Now that we have our device set, we’ll initialize the MPoL dataset as in previous tutorials. This example uses a multi-channel dataset, but for demonstration purposes we will only use the central
channel (central_chan=4
).
from astropy.utils.data import download_file
import numpy as np
from mpol import gridding, coordinates
fname = download_file(
'https://zenodo.org/record/4498439/files/logo_cube.npz',
cache=True,
)
d = np.load(fname)
coords = coordinates.GridCoords(cell_size=0.03, npix=180)
central_chan = 4
gridder = gridding.Gridder(
coords=coords,
uu=d['uu'][central_chan],
vv=d['vv'][central_chan],
weight=d['weight'][central_chan],
data_re=d['data_re'][central_chan],
data_im=d['data_im'][central_chan],
)
dataset = gridder.to_pytorch_dataset()
Next we’ll create a SimpleNet
module to train to our
data. For more detailed
information, see the Optimization
Loop
tutorial or the MPoL SimpleNet Source
Code.
from mpol.precomposed import SimpleNet
model = SimpleNet(coords=coords, nchan=dataset.nchan)

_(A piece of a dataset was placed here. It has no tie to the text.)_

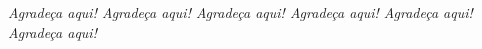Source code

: \begin{agradecimentos}

\textit{Agradeça aqui! Agradeça aqui! Agradeça aqui! Agradeça aqui! Agradeça aqui! Agradeça aqui!}




\end{agradecimentos}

We are now ready to move our model and data to the GPU using the tensor.to(device)
functionality common to most PyTorch objects. One can
also use the tensor.cuda()
to move the tensor to the default CUDA
device. Both of these methods return a copy of the object on the GPU.
We’ve borrowed a config
dictionary from the Cross Validation
Tutorial, which basically contains a set of parameters that resulted in a strong cross validation score for this particular dataset. For more
details on these variables, see the Cross Validation
Tutorial.
dset = dataset.to(device)
model = model.cuda()
config = {'lr':0.5, 'lambda_sparsity':1e-4, 'lambda_TV':1e-4, 'epochs':600}
optimizer = torch.optim.Adam(model.parameters(), lr=config['lr'])
We are now ready to train our network on the GPU. We will use a for-loop with 600 iterations (epochs) in which we will calculate the loss and step our optimizer.
from mpol import losses
# set the model to training mode
model.train()
for i in range(config['epochs']):
# set the model to zero grad
model.zero_grad()
# forward pass
vis = model()
# get skycube from our forward model
sky_cube = model.icube.sky_cube
# compute loss
loss = (
losses.nll_gridded(vis, dset)
+ config['lambda_sparsity'] * losses.sparsity(sky_cube)
+ config['lambda_TV'] * losses.TV_image(sky_cube))
# perform a backward pass
loss.backward()
# update the weights
optimizer.step()
Congratulations! You have now trained a neural network on your GPU. In general, the process for running on the GPU is designed to be simple. Once your CUDA device has been set-up, the main changes to a CPU-only run are the steps requried moving the data and the model to the GPU for training.